● **Source material**
- Opening Delimiter -

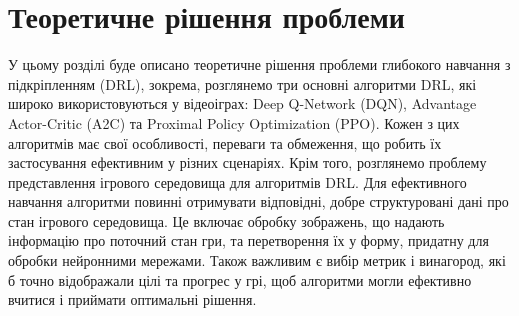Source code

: 

 \setcounter{chapter}{1}
 \chapter{Теоретичне рішення проблеми}

 
 У цьому розділі буде описано теоретичне рішення проблеми глибокого навчання з 
 підкріпленням (DRL), зокрема, розглянемо три основні алгоритми DRL, які широко 
 використовуються у відеоіграх: Deep Q-Network (DQN), Advantage Actor-Critic (A2C) 
 та Proximal Policy Optimization (PPO). Кожен з цих алгоритмів має свої особливості, 
 переваги та обмеження, що робить їх застосування ефективним у різних сценаріях.
 Крім того, розглянемо проблему представлення ігрового середовища 
 для алгоритмів DRL. Для ефек\-тив\-ного навчання алгоритми повинні отримувати 
 відповідні, добре структуровані дані про стан ігрового середовища. Це включає 
 обробку зображень, що надають інформацію про поточний стан гри, та перетворення 
 їх у форму, придатну для обробки нейронними мережами. Також важливим є вибір метрик 
 і винагород, які б точно відображали цілі та прогрес у грі, щоб алгоритми могли 
 ефективно вчитися і приймати оптимальні рішення.


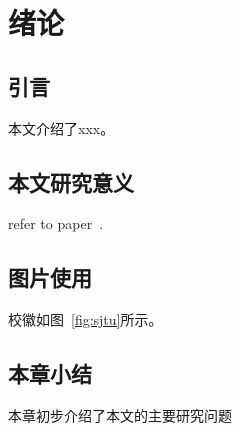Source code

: \newpage
{}
\section{绪论}\label{sec:introduction}
\subsection{引言} %

本文介绍了xxx。

\subsection{本文研究意义}\label{subsec:introduction_meaning}
refer to paper~\cite{paper}.

\subsection{图片使用}\label{subsec:how_to_insert_figure}

校徽如图~\ref{fig:sjtu}所示。

\subsection{本章小结}
本章初步介绍了本文的主要研究问题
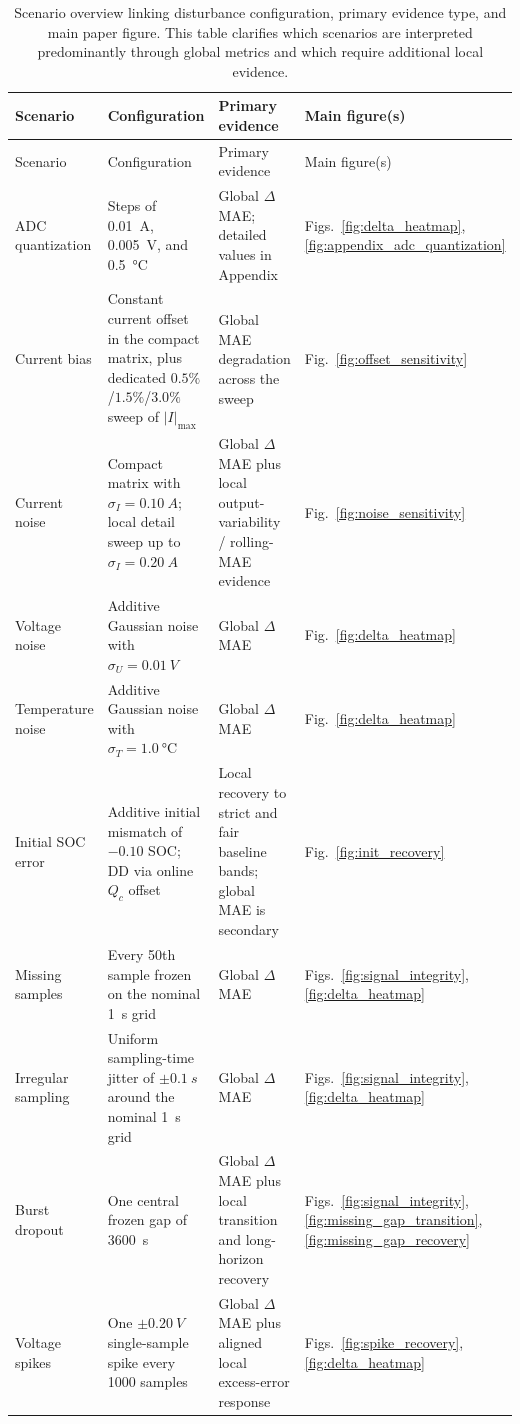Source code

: \documentclass[review,nopreprintline]{elsarticle}
\begin{document}
\small
\begin{longtable}{p{2.3cm}p{3.0cm}p{4.0cm}p{1.7cm}}
\caption{Scenario overview linking disturbance configuration, primary evidence type, and main paper figure. This table clarifies which scenarios are interpreted predominantly through global metrics and which require additional local evidence.}\label{tab:appendix_scenario_overview}\\
\toprule
Scenario & Configuration & Primary evidence & Main figure(s) \\
\midrule
\endfirsthead
\toprule
Scenario & Configuration & Primary evidence & Main figure(s) \\
\midrule
\endhead
ADC quantization & Steps of \SI{0.01}{A}, \SI{0.005}{V}, and \SI{0.5}{\celsius} & Global $\Delta$MAE; detailed values in Appendix & Figs.~\ref{fig:delta_heatmap}, \ref{fig:appendix_adc_quantization} \\
Current bias & Constant current offset in the compact matrix, plus dedicated $0.5\%$/$1.5\%$/$3.0\%$ sweep of $|I|_{\max}$ & Global MAE degradation across the sweep & Fig.~\ref{fig:offset_sensitivity} \\
Current noise & Compact matrix with $\sigma_I=\SI{0.10}{A}$; local detail sweep up to $\sigma_I=\SI{0.20}{A}$ & Global $\Delta$MAE plus local output-variability / rolling-MAE evidence & Fig.~\ref{fig:noise_sensitivity} \\
Voltage noise & Additive Gaussian noise with $\sigma_U=\SI{0.01}{V}$ & Global $\Delta$MAE & Fig.~\ref{fig:delta_heatmap} \\
Temperature noise & Additive Gaussian noise with $\sigma_T=\SI{1.0}{\celsius}$ & Global $\Delta$MAE & Fig.~\ref{fig:delta_heatmap} \\
Initial SOC error & Additive initial mismatch of $-0.10$ SOC; DD via online $Q_c$ offset & Local recovery to strict and fair baseline bands; global MAE is secondary & Fig.~\ref{fig:init_recovery} \\
Missing samples & Every 50th sample frozen on the nominal \SI{1}{s} grid & Global $\Delta$MAE & Figs.~\ref{fig:signal_integrity}, \ref{fig:delta_heatmap} \\
Irregular sampling & Uniform sampling-time jitter of $\pm\SI{0.1}{s}$ around the nominal \SI{1}{s} grid & Global $\Delta$MAE & Figs.~\ref{fig:signal_integrity}, \ref{fig:delta_heatmap} \\
Burst dropout & One central frozen gap of \SI{3600}{s} & Global $\Delta$MAE plus local transition and long-horizon recovery & Figs.~\ref{fig:signal_integrity}, \ref{fig:missing_gap_transition}, \ref{fig:missing_gap_recovery} \\
Voltage spikes & One $\pm\SI{0.20}{V}$ single-sample spike every 1000 samples & Global $\Delta$MAE plus aligned local excess-error response & Figs.~\ref{fig:spike_recovery}, \ref{fig:delta_heatmap} \\
\bottomrule
\end{longtable}
\normalsize
\end{document}
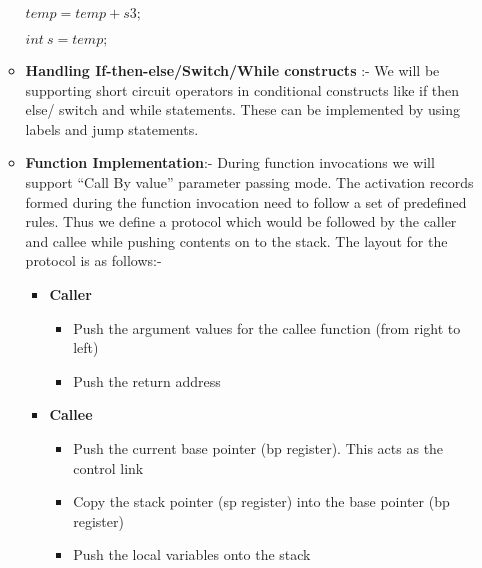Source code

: \documentclass{sigchi}
\begin{document}
\begin{enumerate}
\begin{itemize}
\hspace{1 in}$temp=temp+s3;$

\hspace{1 in}$int\ s=temp;$\\


		\item \textbf{Handling If-then-else/Switch/While constructs }:-
We will be supporting short circuit operators in conditional constructs like if then else/ switch and while statements. These can be implemented by using labels and jump statements.
		\item \textbf{Function Implementation}:- During function invocations we will support “Call By value” parameter passing mode. The activation records formed during the function invocation need to follow a set of predefined rules. Thus we define a protocol which would be followed by the caller and callee while pushing contents on to the stack. The layout for the protocol is as follows:-
        \begin{itemize}
        	\item {\bf Caller}
            \begin{itemize}
			\item Push the argument values for the callee function (from right to left)
			\item Push the return address
            \end{itemize}
			\item {\bf Callee}
            \begin{itemize}
			\item Push the current base pointer (bp register). This acts as the control link
			\item Copy the stack pointer (sp register) into the base pointer (bp register)
			\item Push the local variables onto the stack
            \end{itemize}
        	
    	\end{itemize}

    \end{itemize}
\end{enumerate}
\end{document}
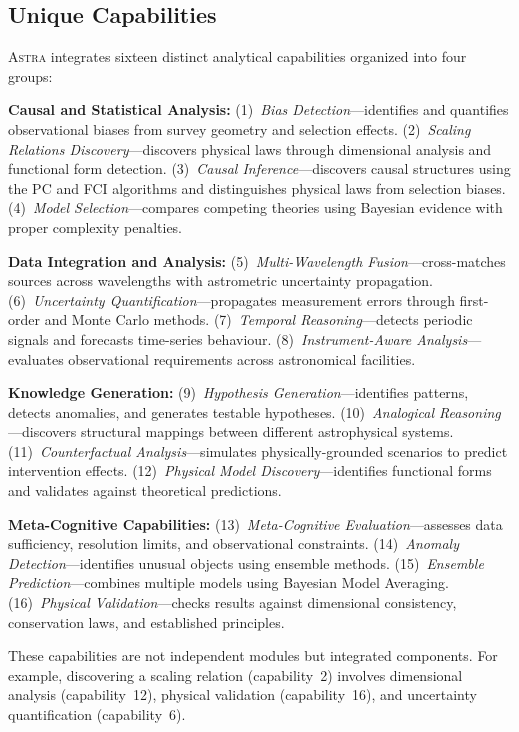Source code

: \documentclass[usenatbib]{rasti}
\newcommand{\astra}{\textsc{Astra}\xspace}
\newcommand{\pc}{PC\xspace}
\newcommand{\fci}{FCI\xspace}
\begin{document}
\subsection{Unique Capabilities}
\label{sec:methods:capabilities}

\astra integrates sixteen distinct analytical capabilities organized into four groups:

\textbf{Causal and Statistical Analysis:}
(1)~\emph{Bias Detection}---identifies and quantifies observational biases from survey geometry and selection effects.
(2)~\emph{Scaling Relations Discovery}---discovers physical laws through dimensional analysis and functional form detection.
(3)~\emph{Causal Inference}---discovers causal structures using the \pc and \fci algorithms \citep{Spirtes2000,Zhang2008} and distinguishes physical laws from selection biases.
(4)~\emph{Model Selection}---compares competing theories using Bayesian evidence with proper complexity penalties.

\textbf{Data Integration and Analysis:}
(5)~\emph{Multi-Wavelength Fusion}---cross-matches sources across wavelengths with astrometric uncertainty propagation.
(6)~\emph{Uncertainty Quantification}---propagates measurement errors through first-order and Monte Carlo methods.
(7)~\emph{Temporal Reasoning}---detects periodic signals and forecasts time-series behaviour.
(8)~\emph{Instrument-Aware Analysis}---evaluates observational requirements across astronomical facilities.

\textbf{Knowledge Generation:}
(9)~\emph{Hypothesis Generation}---identifies patterns, detects anomalies, and generates testable hypotheses.
(10)~\emph{Analogical Reasoning}---discovers structural mappings between different astrophysical systems.
(11)~\emph{Counterfactual Analysis}---simulates physically-grounded scenarios to predict intervention effects.
(12)~\emph{Physical Model Discovery}---identifies functional forms and validates against theoretical predictions.

\textbf{Meta-Cognitive Capabilities:}
(13)~\emph{Meta-Cognitive Evaluation}---assesses data sufficiency, resolution limits, and observational constraints.
(14)~\emph{Anomaly Detection}---identifies unusual objects using ensemble methods.
(15)~\emph{Ensemble Prediction}---combines multiple models using Bayesian Model Averaging.
(16)~\emph{Physical Validation}---checks results against dimensional consistency, conservation laws, and established principles.

These capabilities are not independent modules but integrated components.
For example, discovering a scaling relation (capability~2) involves dimensional analysis (capability~12), physical validation (capability~16), and uncertainty quantification (capability~6).
\end{document}
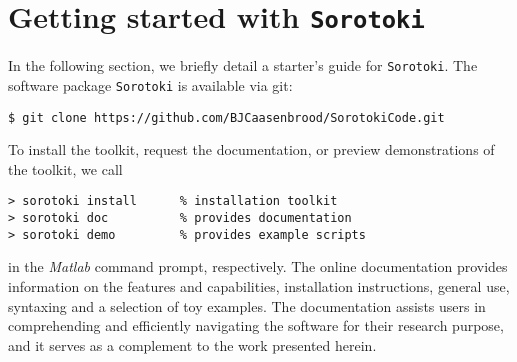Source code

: \section{Getting started with \texttt{Sorotoki}}
\label{sec:C5:open_softrobots}
In the following section, we briefly detail a starter's guide for \texttt{Sorotoki}. The software package \texttt{Sorotoki} is available via git:
%
\begin{lstlisting}[style=terminal]
$ git clone https://github.com/BJCaasenbrood/SorotokiCode.git
\end{lstlisting}
%
To install the toolkit, request the documentation, or preview demonstrations of the toolkit, we call 
%
\begin{lstlisting}[style=Matlabterminal]
> sorotoki install      % installation toolkit
> sorotoki doc          % provides documentation
> sorotoki demo         % provides example scripts
\end{lstlisting}
%
in the \textit{Matlab} command prompt, respectively. The online documentation provides information on the features and capabilities, installation instructions, general use, syntaxing and a selection of toy examples. The documentation assists users in comprehending and efficiently navigating the software for their research purpose, and it serves as a complement to the work presented herein. 
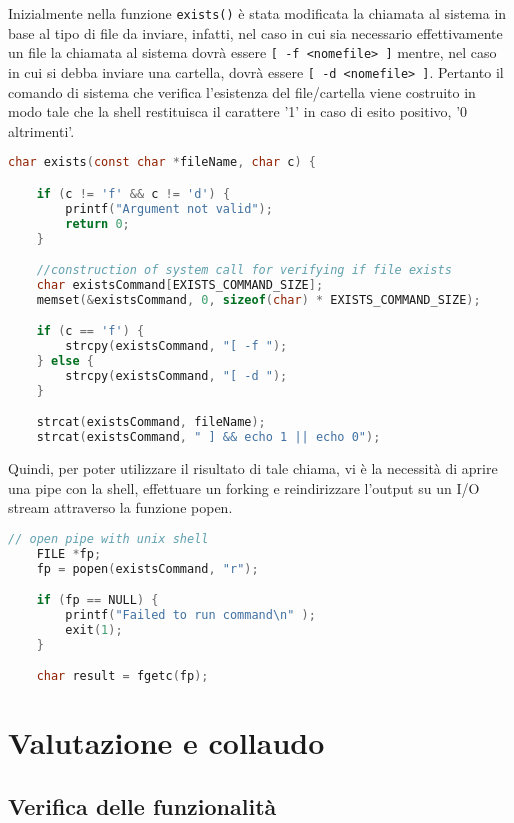 \documentclass[11pt,fleqn]{book} %
\begin{document}
Inizialmente nella funzione \texttt{exists()} è stata modificata la chiamata al sistema in base al tipo di file da inviare, infatti, nel caso in cui sia necessario effettivamente un file la chiamata al sistema dovrà essere \texttt{[ -f <nomefile> ]} mentre, nel caso in cui si debba inviare una cartella, dovrà essere \texttt{[ -d <nomefile> ]}.
Pertanto il comando di sistema che verifica l'esistenza del file/cartella viene costruito in modo tale che la shell restituisca il carattere '1' in caso di esito positivo, '0 altrimenti'.
\begin{lstlisting}[language=C]
char exists(const char *fileName, char c) {

	if (c != 'f' && c != 'd') {
		printf("Argument not valid");
		return 0;
	}

	//construction of system call for verifying if file exists
	char existsCommand[EXISTS_COMMAND_SIZE];
	memset(&existsCommand, 0, sizeof(char) * EXISTS_COMMAND_SIZE);

	if (c == 'f') {
		strcpy(existsCommand, "[ -f ");
	} else {
		strcpy(existsCommand, "[ -d ");
	}

	strcat(existsCommand, fileName);
	strcat(existsCommand, " ] && echo 1 || echo 0");
\end{lstlisting}

Quindi, per poter utilizzare il risultato di tale chiama, vi è la necessità di aprire una pipe con la shell, effettuare un forking e reindirizzare l'output su un I/O stream attraverso la funzione popen.

\begin{lstlisting}[language=C]
	// open pipe with unix shell
	FILE *fp;
	fp = popen(existsCommand, "r");

	if (fp == NULL) {
    	printf("Failed to run command\n" );
    	exit(1);
  	}

  	char result = fgetc(fp);
\end{lstlisting}



\chapter{Valutazione e collaudo}

\section{Verifica delle funzionalità}
\end{document}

- Closing Delimiter -

● **What needs to be done**
Check each line of the listing for "biases", and copy the ones that hold it.

● **Solution to the problem**
(1)~\emph{Bias Detection}---identifies and quantifies observational biases from survey geometry and selection effects.
(3)~\emph{Causal Inference}---discovers causal structures using the \pc and \fci algorithms \citep{Spirtes2000,Zhang2008} and distinguishes physical laws from selection biases.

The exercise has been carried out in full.